水平ディスカバリーのスケジュール

  • リリースバージョン: Xanadu
  • 更新日 2024年08月01日
  • 所要時間:22分
  • ディスカバリースケジュールは、水平ディスカバリーの検索対象、実行される時期、および使用される MID サーバーを決定します。ローカル環境の ディスカバリー スケジュールまたはクラウドサービスアカウントのリソースのディスカバリースケジュールを作成します。

    始める前に

    ディスカバリー スケジュールがセキュリティのベストプラクティス (ディスカバリーターゲットの範囲の制限や最も安全な認証情報の使用など) に準拠していることを確認してください。

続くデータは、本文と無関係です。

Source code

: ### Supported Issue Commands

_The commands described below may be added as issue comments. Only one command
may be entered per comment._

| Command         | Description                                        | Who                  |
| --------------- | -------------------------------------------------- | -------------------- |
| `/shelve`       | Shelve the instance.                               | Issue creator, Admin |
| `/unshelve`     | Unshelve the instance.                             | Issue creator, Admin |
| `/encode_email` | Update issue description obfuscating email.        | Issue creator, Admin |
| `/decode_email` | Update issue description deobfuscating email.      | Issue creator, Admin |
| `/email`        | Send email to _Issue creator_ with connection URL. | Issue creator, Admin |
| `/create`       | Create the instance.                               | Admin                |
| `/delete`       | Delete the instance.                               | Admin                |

    スケジュールを実行する前に、必ず認証情報のテストを行ってください。ディスカバリーに失敗する主な原因は、認証情報の誤りです。

    必要なロール:admin、discovery_admin

    このタスクについて

    ディスカバリー スケジュールを使用して水平 ディスカバリー を起動し、プローブ、センサー、およびパターン操作を使用してネットワーク上の CI をスキャンできます。[ディスカバリー スケジュール] フォームから手動でスケジュールを作成するには、この手順を使用します。

    サービスマッピング はトップダウン ディスカバリーディスカバリー スケジュールも提供します。詳細については、「サービスマッピング によるトップダウンディスカバリーのスケジュール」を参照してください。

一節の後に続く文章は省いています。